Hardware and Software Versions
This configuration was developed and tested using the software and hardware versions shown below.
P and PE routers:
Software - Cisco IOS?Software Release 12.1(3)T. Release 12.0(5)T includes the MPLS VPN feature.
Hardware - Any Cisco router from the 3600 series or higher, such as the Cisco 3660 or 7206.
C and CE routers: You can use any router that can exchange routing information with its PE router.
Network Diagram
Configuration Procedures
Enabling ip cef
Make sure that ip cef is enabled. For improved performance, use ip cef distributed (where available). Complete the following steps on the PEs after MPLS has been set up (configuring tag-switching ip on the interfaces).
Create one VRF for each VPN connected using the ip vrf command. When doing this:
Specify the correct route distinguisher used for that VPN. This is used to extend the IP address so that you can identify which VPN it belongs to.
rd
Set up the import and export properties for the MP-BGP extended communities. These are used for filtering the import and export process.
route-target [export|import|both]
Configure the forwarding details for the respective interfaces using the following command.
ip vrf forwarding
Remember to set up the IP address after doing this.
Depending on the PE-CE routing protocol you are using, you can configure static routes or routing protocols (RIP, Open Shortest Path First [OSPF], or BGP) between PE and CE. Detailed configurations are available on the MPLS over ATM Support Page.
Configuring MP-BGP
Configure MP-BGP between the PE routers. There are several ways to configure BGP, such as using the route reflector or confederation methods.
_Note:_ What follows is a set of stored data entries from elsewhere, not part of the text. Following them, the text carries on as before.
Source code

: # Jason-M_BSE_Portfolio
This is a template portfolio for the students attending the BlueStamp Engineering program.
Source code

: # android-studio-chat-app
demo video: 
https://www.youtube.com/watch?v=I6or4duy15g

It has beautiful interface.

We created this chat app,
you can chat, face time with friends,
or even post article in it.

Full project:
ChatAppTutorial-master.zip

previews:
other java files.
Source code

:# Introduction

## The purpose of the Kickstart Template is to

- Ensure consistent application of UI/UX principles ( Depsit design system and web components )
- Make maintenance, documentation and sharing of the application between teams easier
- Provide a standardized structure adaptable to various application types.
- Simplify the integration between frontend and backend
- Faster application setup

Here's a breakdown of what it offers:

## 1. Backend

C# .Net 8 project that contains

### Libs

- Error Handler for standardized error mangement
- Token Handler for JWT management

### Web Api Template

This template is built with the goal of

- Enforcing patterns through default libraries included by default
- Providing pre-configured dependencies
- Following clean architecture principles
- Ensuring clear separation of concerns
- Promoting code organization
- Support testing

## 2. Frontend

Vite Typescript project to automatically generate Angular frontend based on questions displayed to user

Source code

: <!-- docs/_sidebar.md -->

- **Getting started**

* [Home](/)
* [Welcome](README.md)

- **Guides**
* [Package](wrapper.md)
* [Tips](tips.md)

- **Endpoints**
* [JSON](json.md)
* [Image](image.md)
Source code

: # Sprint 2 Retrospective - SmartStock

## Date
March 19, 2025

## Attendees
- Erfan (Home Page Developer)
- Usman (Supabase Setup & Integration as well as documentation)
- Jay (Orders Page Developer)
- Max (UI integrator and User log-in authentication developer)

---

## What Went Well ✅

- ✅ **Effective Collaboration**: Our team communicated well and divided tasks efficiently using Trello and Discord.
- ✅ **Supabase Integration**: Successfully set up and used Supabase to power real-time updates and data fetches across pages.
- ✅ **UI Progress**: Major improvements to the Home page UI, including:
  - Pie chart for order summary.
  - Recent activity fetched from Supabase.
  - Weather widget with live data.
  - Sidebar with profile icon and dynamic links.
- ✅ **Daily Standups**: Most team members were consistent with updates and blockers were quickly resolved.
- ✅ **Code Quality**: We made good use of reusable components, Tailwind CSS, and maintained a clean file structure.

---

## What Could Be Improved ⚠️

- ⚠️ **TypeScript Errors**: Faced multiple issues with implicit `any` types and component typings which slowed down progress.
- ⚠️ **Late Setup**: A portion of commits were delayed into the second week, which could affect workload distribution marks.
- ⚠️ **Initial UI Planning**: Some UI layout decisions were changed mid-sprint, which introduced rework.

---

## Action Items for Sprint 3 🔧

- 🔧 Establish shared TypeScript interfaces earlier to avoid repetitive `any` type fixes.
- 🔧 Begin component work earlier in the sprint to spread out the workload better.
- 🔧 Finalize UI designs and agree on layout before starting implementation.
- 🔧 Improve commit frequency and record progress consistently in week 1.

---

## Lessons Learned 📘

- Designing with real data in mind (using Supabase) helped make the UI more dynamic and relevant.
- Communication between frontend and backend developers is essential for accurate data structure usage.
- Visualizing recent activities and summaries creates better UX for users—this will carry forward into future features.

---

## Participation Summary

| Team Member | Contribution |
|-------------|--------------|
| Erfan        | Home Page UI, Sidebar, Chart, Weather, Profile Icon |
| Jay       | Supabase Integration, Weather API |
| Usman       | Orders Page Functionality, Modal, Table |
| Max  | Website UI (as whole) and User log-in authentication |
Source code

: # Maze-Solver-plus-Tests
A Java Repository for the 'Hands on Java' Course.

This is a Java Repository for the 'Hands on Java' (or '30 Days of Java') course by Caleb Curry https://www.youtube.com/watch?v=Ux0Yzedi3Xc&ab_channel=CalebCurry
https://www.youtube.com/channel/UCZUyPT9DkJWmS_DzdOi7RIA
The method used here?irect neighbor configuration?s the simplest and the least scalable.
Declare the different neighbors.
Enter the address-family ipv4 vrf command for each VPN present at this PE router. Carry out one or more of the following steps, as necessary:
Redistribute the static routing, RIP, or OSPF information.
Redistribute connected routing information.
Activate BGP neighboring with the CE routers.
Enter the address-family vpnv4 mode, and complete the following steps:
Activate the neighbors.
Specify that extended community must be used. This is mandatory.
Configurations
Configuration commands specific to Customer_A are in red, to Customer_B in blue, and to both in fuchsia.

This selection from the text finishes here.